Python Numba compiler (Make numerical code runs super fast)

Numba is a powerful JIT(Just-In-Time) compiler used to accelerate the speed of large numerical calculations in Python.
It uses the industry-standard LLVM library to compile the machine code at runtime for optimization.
Numba enables certain numerical algorithms in Python to reach the speed of compiled languages like C or FORTRAN.
It is an easy-to-use compiler that has several advantages such as:

  1. Optimizing scientific code – Numba can be used along with NumPy to optimize the performance of mathematical calculations. For different types of numerical algorithms, arrays and layouts used, Numba generates specially optimized code for better performance.
  2. Use across various platform configurations – Numba is tested and maintained across 200 platform configurations. It offers great flexibility as the main code can be written in Python while Numba handles the specifics for compilation at runtime.
    It supports Windows/Mac/Linux OS, Python 3.7-3.10, and processors such as Intel and AMDx86.
  3. Parallelization – Numba can be used for running NumPy on multiple cores and to write parallel GPU algorithms in Python.
    Python is used across a variety of disciplines such as Machine Learning, Artificial Intelligence, Data Science, etc., and across various industries such as finance, healthcare, etc.
    Using large data sets is the norm in such disciplines and Numba can help address the slow runtime speed due to the interpreted nature of Python.

 

 

Installing Numba

You can install Numba using pip, run pip install numba in your terminal.
In case you are using pip3 (with Python3), use the pip3 install numba command.
All the dependencies required for Numba will also be installed with the pip install. You can also install it using conda, with conda install numba.
In case you need to install Numba from the source, you can clone the repo with git clone git://github.com/numba/numba.git and install it with the following command:
python setup.py install

 

Use Numba with Python

Numba exhibits its best performance when it is used along with NumPy arrays and to optimize constructs such as loops and functions.
Using it on simple mathematical operations will not yield the best potential for the library.
The most common way of using Numba with Python code is to use Numba’s decorators to compile your Python functions.
The most common of these decorators is the @jit decorator.
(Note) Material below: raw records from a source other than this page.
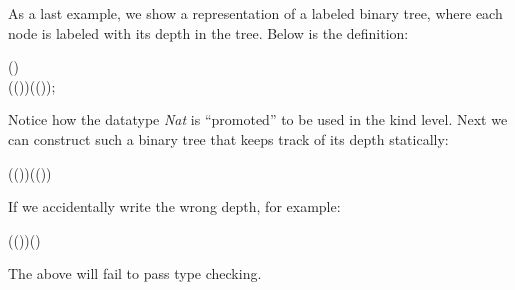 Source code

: As a last example, we show a representation of a labeled binary tree,
where each node is labeled with its depth in the tree. Below is the
definition:
\begin{hscode}\SaveRestoreHook
{}%
%
%
%
\>[3]{}\;\;(\mathbin{:})\mathrel{=}\<[E]%
\\
\>[3]{}\<[5]%
\>[5]{}\mid {}\;\;(\;(\;))\;(\;(\;));{}\<[E]%
\ColumnHook
\end{hscode}\resethooks
Notice how the datatype \emph{Nat} is ``promoted'' to be used in the
kind level. Next we can construct such a binary tree that keeps track
of its depth statically:\begin{hscode}\SaveRestoreHook
{}%
%
%
\>[3]{}\;\;\;(\;(\;))\;(\;(\;)){}\<[E]%
\ColumnHook
\end{hscode}\resethooks
If we accidentally write the wrong depth, for example:\begin{hscode}\SaveRestoreHook
{}%
%
%
\>[3]{}\;\;\;(\;(\;))\;(\;){}\<[E]%
\ColumnHook
\end{hscode}\resethooks
The above will fail to pass type checking.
There are two compilation modes in which Numba’s @jit decorator operates. the nopython mode and the object mode.
nopython mode can be used by setting the nopython parameter of the jit decorator True.In this mode, the entire function will be compiled into machine code at run time and executed without the involvement of the Python interpreter.
If the nopython parameter is not set to True, then the object mode will be used by default.
This mode identifies and compiles the loops in the function at run time while the rest of the function is executed by the Python interpreter.
It is generally not recommended to use the object mode.
In fact, the nopython mode is so popular that there is a separate decorator called @njit which defaults to this mode and you don’t need to specify the nopython parameter separately.

from numba import jit

import numpy as np

arr = np.random.random(size=(40,25))

@jit(nopython=True) #tells Python to optimize following function

def numba_xlogx(x): 

    log_x = np.zeros_like(x) #array to store log values

    for i in range(x.shape[0]):   

        for j in range(x.shape[1]):

            log_x[i][j] = np.log(x[i][j])

    return x * log_x 

arr_l = numba_xlogx(arr)

print(arr[:5,:5],"\n")

print(arr_l[:5,:5])

Output:

numba in nopython mode

 

Recursion in Numba

Numba can be used with recursive functions where self-recursion is used with explicit type annotation for the function in use.
The below example demonstrates the Fibonacci series implementation using recursive call.
The function fibonacci_rec calls itself and is a self-recursion function.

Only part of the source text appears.